Re how I see digital minds takeoff going well as aiding alignment: the main paths I see go through digital minds takeoff happening after we figure out alignment. That’s because I think aligning AIs that merit moral consideration without mistreating them adds an additional layer of difficulty to alignment. (My coauthor and I go into detail about this difficulty in the second paper I linked in my previous comment.) So if a digital minds takeoff happens while we’re still figuring out alignment, I think we’ll face tradeoffs between alignment and ethical treatment of digital minds, and that this bodes poorly for both alignment and digital minds takeoff.
To elaborate in broad strokes, even supposing that for longtermist reasons alignment going well dwarfs the importance of digital minds’ welfare during takeoff, key actors may not agree. If digital minds takeoff is already underway, they may trade some probability of alignment going well for improved treatment of digital minds.
Upon noticing our willingness to trade safety for ethical treatment, critical-to-align AIs we’re trying to align may exploit that willingness e.g. by persuading their key actors that they (the AIs) merit more moral consideration; this could in turn make those systems less safe and/or lead to epistemic distortions about which AIs merit moral consideration.

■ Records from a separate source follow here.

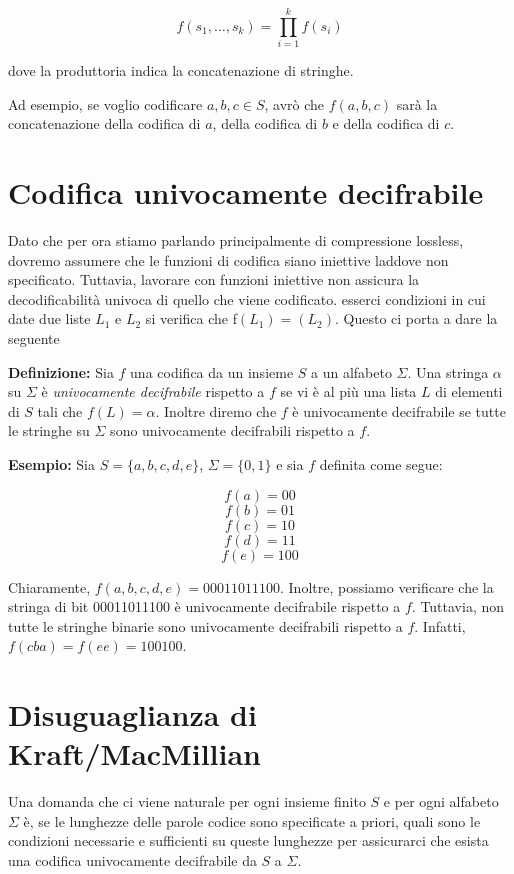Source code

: \[ f(s_{1}, \dots, s_{k}) = \prod_{i=1}^k f(s_i)\]

dove la produttoria indica la concatenazione di stringhe.

Ad esempio, se voglio codificare \(a, b, c \in S\), avrò che \(f(a,b,c)\) sarà la concatenazione della codifica di \(a\), della codifica di \(b\) e della codifica di \(c\).

\section{Codifica univocamente decifrabile}
Dato che per ora stiamo parlando principalmente di compressione lossless, dovremo assumere che le funzioni di codifica siano iniettive laddove non specificato. Tuttavia, lavorare con funzioni iniettive non assicura la decodificabilità univoca di quello che viene codificato. esserci condizioni in cui date due liste \(L_1\) e \(L_2\) si verifica che f\((L_1) = (L_2)\). Questo ci porta a dare la seguente

\vspace{5mm}

\textbf{Definizione:} Sia \(f\) una codifica da un insieme \(S\) a un alfabeto \(\Sigma\). Una stringa \(\alpha\) su \(\Sigma\) è \textit{univocamente decifrabile} rispetto a \(f\) se vi è al più una lista \(L\) di elementi di \(S\) tali che \(f(L) = \alpha\). Inoltre diremo che \(f\) è univocamente decifrabile se tutte le stringhe su \(\Sigma\) sono univocamente decifrabili rispetto a \(f\).

\vspace{5mm}

\textbf{Esempio:} Sia \(S = \{a,b,c,d,e\}\), \(\Sigma = \{0,1\}\) e sia \(f\) definita come segue:

\[f(a) = 00\]
\[f(b) = 01\]
\[f(c) = 10\]
\[f(d) = 11\]
\[f(e) = 100\]

Chiaramente, \(f(a,b,c,d,e) = 00011011100\). Inoltre, possiamo verificare che la stringa di bit 00011011100 è univocamente decifrabile rispetto a \(f\). Tuttavia, non tutte le stringhe binarie sono univocamente decifrabili rispetto a \(f\).  Infatti, \(f(cba) = f(ee) = 100100\).

\section{Disuguaglianza di Kraft/MacMillian}
Una domanda che ci viene naturale per ogni insieme finito \(S\) e per ogni alfabeto \(\Sigma\) è, se le lunghezze delle parole codice sono specificate a priori, quali sono le condizioni necessarie e sufficienti su queste lunghezze per assicurarci che esista una codifica univocamente decifrabile da \(S\) a \(\Sigma\). 

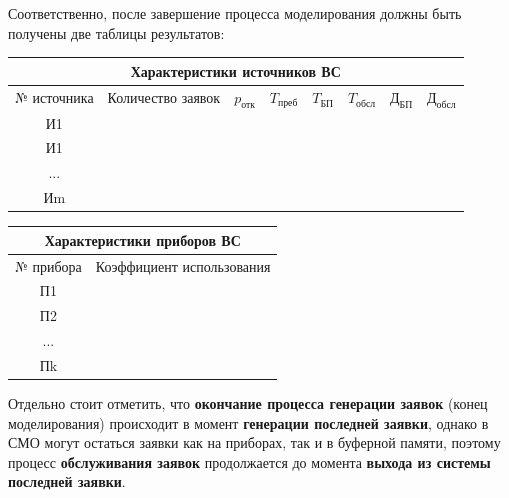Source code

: \documentclass[a4paper, 14pt]{article}
\begin{document}
Соответственно, после завершение процесса моделирования должны быть получены две таблицы результатов:

\begin{center}
	\begin{tabular}{|c|c|c|c|c|c|c|c|}
		\hline
		\multicolumn{8}{|c|}{Характеристики источников ВС}                                                                                                   \\
		\hline
		№ источника & Количество заявок & $p_\text{отк}$ & $T_\text{преб}$ & $T_\text{БП}$ & $T_\text{обсл}$ & $\text{Д}_\text{БП}$ & $\text{Д}_\text{обсл}$ \\
		\hline
		И1          &                   &                &                 &               &                 &                      &                        \\
		\hline
		И1          &                   &                &                 &               &                 &                      &                        \\
		\hline
		...         &                   &                &                 &               &                 &                      &                        \\
		\hline
		Иm          &                   &                &                 &               &                 &                      &                        \\
		\hline
	\end{tabular}
\end{center}

\begin{center}
	\begin{tabular}{|c|c|}
		\hline
		\multicolumn{2}{|c|}{Характеристики приборов ВС} \\
		\hline
		№ прибора & Коэффициент использования            \\
		\hline
		П1        &                                      \\
		\hline
		П2        &                                      \\
		\hline
		...       &                                      \\
		\hline
		Пk        &                                      \\
		\hline
	\end{tabular}
\end{center}

Отдельно стоит отметить, что \textbf{окончание процесса генерации заявок} (конец моделирования) происходит в момент \textbf{генерации последней заявки}, однако в СМО могут остаться заявки как на приборах, так и в буферной памяти, поэтому процесс \textbf{обслуживания заявок} продолжается до момента \textbf{выхода из системы последней заявки}.
\end{document}
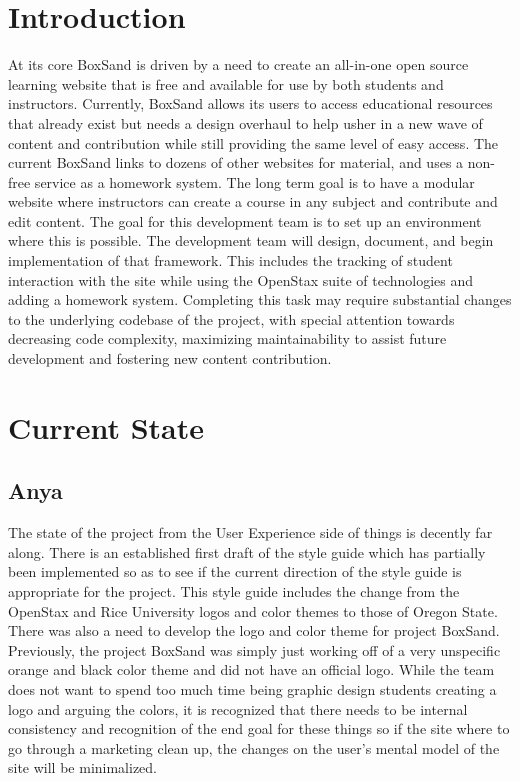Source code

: \documentclass[onecolumn, draftclsnofoot,10pt, compsoc]{IEEEtran}
\begin{document}
\tableofcontents

\clearpage
\singlespacing

\section{Introduction}
At its core BoxSand is driven by a need to create an all-in-one open source learning website that is free and available for use by both students and instructors. Currently, BoxSand allows its users to access educational resources that already exist but needs a design overhaul to help usher in a new wave of content and contribution while still providing the same level of easy access. The current BoxSand links to dozens of other websites for material, and uses a non-free service as a homework system. The long term goal is to have a modular website where instructors can create a course in any subject and contribute and edit content. The goal for this development team is to set up an environment where this is possible. The development team will design, document, and begin implementation of that framework. This includes the tracking of student interaction with the site while using the OpenStax suite of technologies and adding a homework system. Completing this task may require substantial changes to the underlying codebase of the project, with special attention towards decreasing code complexity, maximizing maintainability to assist future development and fostering new content contribution.
\section{Current State}
\subsection{Anya}
The state of the project from the User Experience side of things is decently far along. There is an established first draft of the style guide which has partially been implemented so as to see if the current direction of the style guide is appropriate for the project. This style guide includes the change from the OpenStax and Rice University logos and color themes to those of Oregon State. There was also a need to develop the logo and color theme for project BoxSand. Previously, the project BoxSand was simply just working off of a very unspecific orange and black color theme and did not have an official logo. While the team does not want to spend too much time being graphic design students creating a logo and arguing the colors, it is recognized that there needs to be internal consistency and recognition of the end goal for these things so if the site where to go through a marketing clean up, the changes on the user’s mental model of the site will be minimalized. 
\end{document}
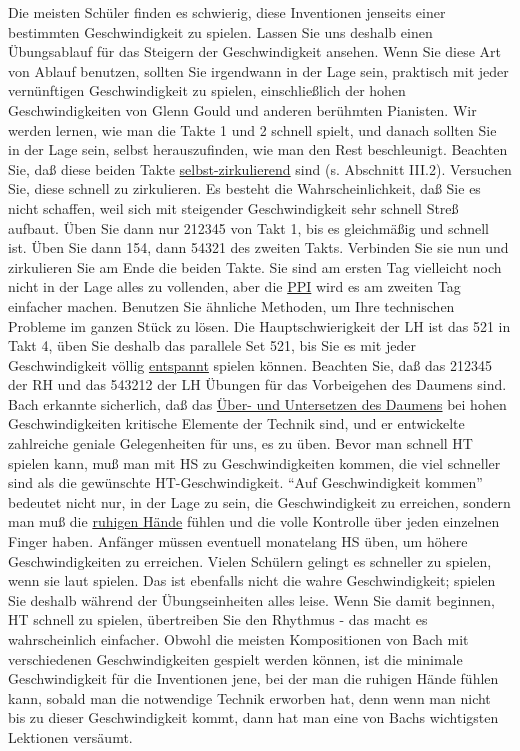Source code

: Die meisten Schüler finden es schwierig, diese Inventionen jenseits einer bestimmten Geschwindigkeit zu spielen.
Lassen Sie uns deshalb einen Übungsablauf für das Steigern der Geschwindigkeit ansehen.
Wenn Sie diese Art von Ablauf benutzen, sollten Sie irgendwann in der Lage sein, praktisch mit jeder vernünftigen Geschwindigkeit zu spielen, einschließlich der hohen Geschwindigkeiten von Glenn Gould und anderen berühmten Pianisten.
Wir werden lernen, wie man die Takte 1 und 2 schnell spielt, und danach sollten Sie in der Lage sein, selbst herauszufinden, wie man den Rest beschleunigt.
Beachten Sie, daß diese beiden Takte \hyperref[c1iii2]{selbst-zirkulierend} sind (s. Abschnitt III.2).
Versuchen Sie, diese schnell zu zirkulieren.
Es besteht die Wahrscheinlichkeit, daß Sie es nicht schaffen, weil sich mit steigender Geschwindigkeit sehr schnell Streß aufbaut.
Üben Sie dann nur 212345 von Takt 1, bis es gleichmäßig und schnell ist.
Üben Sie dann 154, dann 54321 des zweiten Takts.
Verbinden Sie sie nun und zirkulieren Sie am Ende die beiden Takte.
Sie sind am ersten Tag vielleicht noch nicht in der Lage alles zu vollenden, aber die \hyperref[c1ii15]{PPI} wird es am zweiten Tag einfacher machen.
Benutzen Sie ähnliche Methoden, um Ihre technischen Probleme im ganzen Stück zu lösen.
Die Hauptschwierigkeit der LH ist das 521 in Takt 4, üben Sie deshalb das parallele Set 521, bis Sie es mit jeder Geschwindigkeit völlig \hyperref[c1ii14]{entspannt} spielen können.
Beachten Sie, daß das 212345 der RH und das 543212 der LH Übungen für das Vorbeigehen des Daumens sind.
Bach erkannte sicherlich, daß das \hyperref[c1iii5a]{Über- und Untersetzen des Daumens} bei hohen Geschwindigkeiten kritische Elemente der Technik sind, und er entwickelte zahlreiche geniale Gelegenheiten für uns, es zu üben.
Bevor man schnell HT spielen kann, muß man mit HS zu Geschwindigkeiten kommen, die viel schneller sind als die gewünschte HT-Geschwindigkeit.
\enquote{Auf Geschwindigkeit kommen} bedeutet nicht nur, in der Lage zu sein, die Geschwindigkeit zu erreichen, sondern man muß die \hyperref[ruhig]{ruhigen Hände} fühlen und die volle Kontrolle über jeden einzelnen Finger haben.
Anfänger müssen eventuell monatelang HS üben, um höhere Geschwindigkeiten zu erreichen.
Vielen Schülern gelingt es schneller zu spielen, wenn sie laut spielen.
Das ist ebenfalls nicht die wahre Geschwindigkeit; spielen Sie deshalb während der Übungseinheiten alles leise.
Wenn Sie damit beginnen, HT schnell zu spielen, übertreiben Sie den Rhythmus - das macht es wahrscheinlich einfacher.
Obwohl die meisten Kompositionen von Bach mit verschiedenen Geschwindigkeiten gespielt werden können, ist die minimale Geschwindigkeit für die Inventionen jene, bei der man die ruhigen Hände fühlen kann, sobald man die notwendige Technik erworben hat, denn wenn man nicht bis zu dieser Geschwindigkeit kommt, dann hat man eine von Bachs wichtigsten Lektionen versäumt.

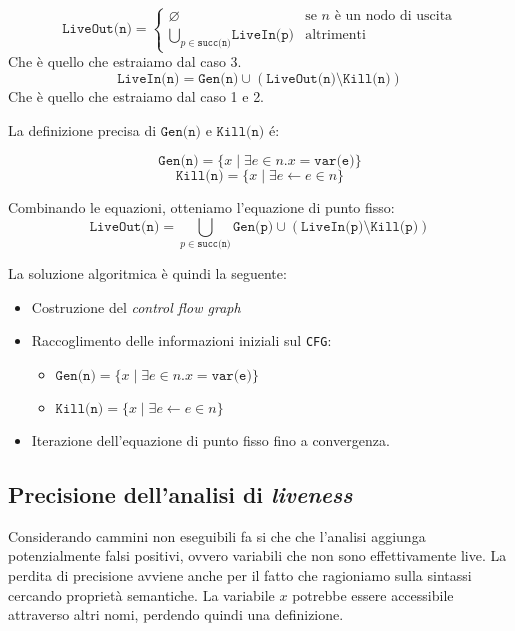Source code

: \begin{equation}
    \texttt{LiveOut(n)} = 
    \begin{cases}
        \varnothing & \text{se $n$ è un nodo di uscita}\\
        \bigcup_{p \in \texttt{succ(n)}} \texttt{LiveIn(p)} & \text{altrimenti}
    \end{cases}
\end{equation}
Che è quello che estraiamo dal caso 3.
\begin{equation}
    \texttt{LiveIn(n)} = \texttt{Gen(n)} \cup (\texttt{LiveOut(n)} \setminus \texttt{Kill(n)})
\end{equation}
Che è quello che estraiamo dal caso 1 e 2.

La definizione precisa di $\texttt{Gen(n)}$ e $\texttt{Kill(n)}$ é:


\begin{equation}
    \texttt{Gen(n)} = \{x \mid \exists e \in n . x = \texttt{var(e)}\}
\end{equation}
\begin{equation}
    \texttt{Kill(n)} = \{x \mid \exists e \gets e \in n\}
\end{equation}
\begin{tcolorbox}[title = Equazione di punto fisso]
    Combinando le equazioni, otteniamo l'equazione di punto fisso:
\begin{equation}
    \texttt{LiveOut(n)} = \bigcup_{p \in \texttt{succ(n)}} \texttt{Gen(p)} \cup (\texttt{LiveIn(p)}
    \setminus \texttt{Kill(p)})
\end{equation}
\end{tcolorbox}
La soluzione algoritmica è quindi la seguente:
\begin{itemize}
    \item Costruzione del \textit{control flow graph}
    \item Raccoglimento delle informazioni iniziali sul \texttt{CFG}:
    \begin{itemize}
        \item $ \texttt{Gen(n)} = \{x \mid \exists e \in n . x = \texttt{var(e)}\}$
        \item $\texttt{Kill(n)} = \{x \mid \exists e \gets e \in n\}$
    \end{itemize}
    \item Iterazione dell'equazione di punto fisso fino a convergenza.
\end{itemize}
\subsection{Precisione dell'analisi di \textit{liveness}}
Considerando cammini non eseguibili fa si che che l'analisi aggiunga potenzialmente
falsi positivi, ovvero variabili che non sono effettivamente live. La perdita di 
precisione avviene anche per il fatto che ragioniamo sulla sintassi cercando 
proprietà semantiche. La variabile $x$ potrebbe essere accessibile attraverso 
altri nomi, perdendo quindi una definizione.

This vulnerability could perhaps be avoided by resolving not to give consideration to AI systems until after we’ve figured out alignment. But if AIs merit moral consideration during the alignment process, this policy could result in AIs that are aligned to values which are heavily biased against digital minds. I would count that outcome as one way for alignment to not go well.
I think takeoff happening before we’ve figured out alignment would also risk putting more-ethical actors at a disadvantage in an AGI/ASI race: if takeoff has already happened, there will be an ethical treatment tax. As with a safety tax, paying the ethical treatment tax may lower the probability of winning while also correlating with alignment going well conditional on winning. There’s also the related issue of race dynamics: even if all actors are inclined toward ethical treatment of digital minds but think that it’s more crucial that they win, we should expect the winner to have cut corners with respect to ethical treatment if the systems they’re trying to align merit moral consideration.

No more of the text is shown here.